4. 3 National and Social Agenda
All interventions used in the studies and literature reviews were interventions that can be utilised and offered within the local setting. The ministry for Health, the Elderly and Community Care in Malta offers two types of support for smoking cessation and these can be found online on their website (Ministry of Health, the Elderly and Community Care, 2008). A quit line and free phone service offers direct telephone support and advice on a humanistic and empathic approach. Anyone interested to make use of the services are then given immediate telephone support on quitting and are also referred to a support group know as ‘ Tobacco Dependence Support Classes, depending on their individual needs and smoking habits. One of the services provided in the ‘ Tobacco Dependence Support Classes’ is in fact advice and guidance on the commercially available NRT and how to use them. Sammut (2003) identified a low abstinence rate at the end of the six month post-intervention at smoking cessation clinics. The 10% prevalence abstinence rate and 9% continuous abstinence rate at six months achieved in Malta was significantly lower than the 20-30% long term abstinence rates obtained from a similar service offered in the UK (The Maudsley Hospital Smoking Cessation Clinic, 2000). Two possible factors may account for this difference. One significant factor could be the freedom of choice for the use of NRTs. While in UK and US recommendations put pharmacotherapy (NRT) as the cornerstone of therapy, Maltese smoking cessation clinics still leave participants free to choose over the method for smoking cessation. Another significant factor may be due to the high cost of purchase of NRTs, which has to be borne by participants who want to quit.

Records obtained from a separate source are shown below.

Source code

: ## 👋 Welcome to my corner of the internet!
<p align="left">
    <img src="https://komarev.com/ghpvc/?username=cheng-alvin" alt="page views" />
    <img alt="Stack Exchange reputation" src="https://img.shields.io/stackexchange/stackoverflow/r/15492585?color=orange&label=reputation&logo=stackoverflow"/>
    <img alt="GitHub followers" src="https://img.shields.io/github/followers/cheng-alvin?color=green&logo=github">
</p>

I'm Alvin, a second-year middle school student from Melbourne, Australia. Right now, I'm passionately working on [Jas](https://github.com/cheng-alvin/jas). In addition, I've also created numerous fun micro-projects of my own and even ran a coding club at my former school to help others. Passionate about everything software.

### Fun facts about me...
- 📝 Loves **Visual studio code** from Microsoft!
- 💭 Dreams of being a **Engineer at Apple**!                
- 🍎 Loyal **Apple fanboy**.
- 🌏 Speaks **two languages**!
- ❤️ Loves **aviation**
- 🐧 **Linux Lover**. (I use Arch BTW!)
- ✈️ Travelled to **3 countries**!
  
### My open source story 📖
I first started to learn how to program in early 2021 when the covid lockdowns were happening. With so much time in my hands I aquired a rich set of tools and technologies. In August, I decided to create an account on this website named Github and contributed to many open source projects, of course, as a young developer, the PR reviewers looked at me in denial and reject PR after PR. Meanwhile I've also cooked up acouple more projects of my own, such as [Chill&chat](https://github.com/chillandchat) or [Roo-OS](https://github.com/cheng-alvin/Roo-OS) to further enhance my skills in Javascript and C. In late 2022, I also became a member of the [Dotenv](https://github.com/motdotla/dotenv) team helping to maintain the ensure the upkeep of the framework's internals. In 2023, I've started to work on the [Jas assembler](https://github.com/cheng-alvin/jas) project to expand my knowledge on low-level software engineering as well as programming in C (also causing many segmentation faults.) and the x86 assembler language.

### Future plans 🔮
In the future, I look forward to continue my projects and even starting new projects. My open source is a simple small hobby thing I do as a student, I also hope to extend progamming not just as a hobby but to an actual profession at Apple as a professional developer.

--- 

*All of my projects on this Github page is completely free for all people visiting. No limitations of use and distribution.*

Therefore, Sammut (2003) suggested that Maltese Health Division would do well to follow UK National Health Services (NHS), which has recognised the cost-effectiveness of NRT products, and ” make them available for prescription by general practitioners” (NHS Smoking Cessation Services, Service and Monitoring Guidance, 2001/02). Hence, one of the most important considerations for future smoking cessation interventions carried out locally will be the provision of low cost/free NRT.
4. 4 Conclusion
The findings of various studies and the systematic review determined that several forms of Nicotine Replacement Therapy could improve the outcome of smoking cessation. Nicotine Inhaler can either be used alone or in combination with another form of NRT. This was seen in various studies where nicotine inhaler increases the rates of smoking cessation when compared with nicotine patch (Westman et al. 2000). Findings suggest that, as demonstrated with other studies of NRTs (for example: Hughes et al., 989: Perkins et al., 2004; Fucito and Juliana, 2007), psychological factors play an important role in smokers’ subjective responses to nicotine inhalers (Darredeau & Barret, 2010). One of the most important considerations for future smoking cessation intervention would be direct comparisons between the various forms of NRT and between the different doses and durations of treatment. Also direct comparisons between NRT should be considered with newer pharmacotherapies. All forms of NRT that are commercially available, that is, gum, transdermal patch, nasal spray, inhaler, lozenge and sublingual tablet are effective as part of a strategy to promote smoking cessation (Stead et al., 2008). These conclusions apply smokers and who are motivated to quit and who has high levels of nicotine dependence.